На следующий год после смерти Бакунина Берн становится ареной уличных сражений соратников покойного революционера с полицией. Вот как описывает события непосредственный их участник анархист Петр Кропоткин: «Мы все в том году (1877) приняли участие в демонстрации с красным знаменем в Берне. Волна реакции дошла и до Швейцарии, и, наперекор конституции, бернская полиция воспретила носить рабочее знамя на улицах. Необходимо было показать поэтому, что по крайней мере в некоторых местах работники не допустят попрания своих прав и станут сопротивляться. В день годовщины Парижской Коммуны мы все отправились в Берн, чтобы, несмотря на запрещение, пройти по улицам с красными знаменами. Конечно, произошло столкновение с полицией, в котором два товарища получили сабельные удары, а два полицейских были ранены довольно тяжело. Но одно красное знамя донесли-таки благополучно до залы, где состоялся восторженный митинг».
В бернской схватке с полицией 18 марта 1877 года, первой большой манифестации в Западной Европе после Коммуны, участвовали вместе с Кропоткиным многие другие русские эмигранты.
Звание «русского» учебного заведения, наряду с Цюрихским или Женевским, вполне может носить и Бернский университет.

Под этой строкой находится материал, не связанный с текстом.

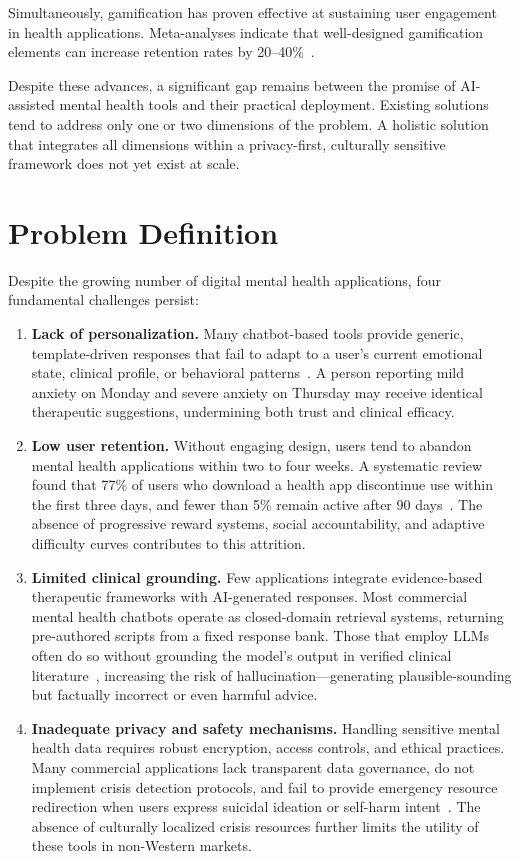 \documentclass[12pt,a4paper,oneside,openany]{report}
\begin{document}
Simultaneously, gamification has proven effective at sustaining user engagement in health applications. Meta-analyses indicate that well-designed gamification elements can increase retention rates by 20--40\%~\cite{hamari2016gamification}.

Despite these advances, a significant gap remains between the promise of AI-assisted mental health tools and their practical deployment. Existing solutions tend to address only one or two dimensions of the problem. A holistic solution that integrates all dimensions within a privacy-first, culturally sensitive framework does not yet exist at scale.

\section{Problem Definition}
\label{sec:problem}

Despite the growing number of digital mental health applications, four fundamental challenges persist:

\begin{enumerate}[nosep]
\item \textbf{Lack of personalization.} Many chatbot-based tools provide generic, template-driven responses that fail to adapt to a user's current emotional state, clinical profile, or behavioral patterns~\cite{who2021mental}. A person reporting mild anxiety on Monday and severe anxiety on Thursday may receive identical therapeutic suggestions, undermining both trust and clinical efficacy.
\item \textbf{Low user retention.} Without engaging design, users tend to abandon mental health applications within two to four weeks. A systematic review found that 77\% of users who download a health app discontinue use within the first three days, and fewer than 5\% remain active after 90 days~\cite{hamari2016gamification,chen2020retention}. The absence of progressive reward systems, social accountability, and adaptive difficulty curves contributes to this attrition.
\item \textbf{Limited clinical grounding.} Few applications integrate evidence-based therapeutic frameworks with AI-generated responses. Most commercial mental health chatbots operate as closed-domain retrieval systems, returning pre-authored scripts from a fixed response bank. Those that employ LLMs often do so without grounding the model's output in verified clinical literature~\cite{kumar2023mental}, increasing the risk of hallucination---generating plausible-sounding but factually incorrect or even harmful advice.
\item \textbf{Inadequate privacy and safety mechanisms.} Handling sensitive mental health data requires robust encryption, access controls, and ethical practices. Many commercial applications lack transparent data governance, do not implement crisis detection protocols, and fail to provide emergency resource redirection when users express suicidal ideation or self-harm intent~\cite{guo2024llmmentalhealth}. The absence of culturally localized crisis resources further limits the utility of these tools in non-Western markets.
\end{enumerate}
\end{document}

После указа 1873 года, прекратившего существование русской студенческой колонии в Цюрихе, часть студентов переводится на учебу в Берн, среди них знаменитые будущие революционерки Вера Фигнер, сестры Любатович, Берта Каминская.
Среди бернских студенток находят себе горячих поклонниц известные народники и будущие эсеры Николай Чайковский и Семен Клячко. «Я встретилась с Чайковским в первый раз в Берне осенью 1874 года, когда была студенткой в университете, – вспоминает Вера Фигнер. – В этот печальный период, когда его друзья и товарищи почти все находились в тюрьме в ожидании “процесса 193-х”, он ударился в богочеловечество… Он оставил революционную деятельность и отправился в Америку, вместе со своим товарищем Клячко, в земледельческую колонию, основанную Фреем. Проездом Чайковский с Клячко заехали в Швейцарию в Берн. <…> В Берне у него и Клячко были знакомые студентки, 2–3 месяца назад поступившие в университет. Эти девушки под их влиянием пришли в какое-то экзальтированное состояние; с горящими глазами и раскрасневшимися лицами они сообщили мне, что они вскрыли в себе “божественную сущность” и решили вместе с приехавшими ехать в Америку. Одна стала женой Клячко, другая вышла замуж за Чайковского».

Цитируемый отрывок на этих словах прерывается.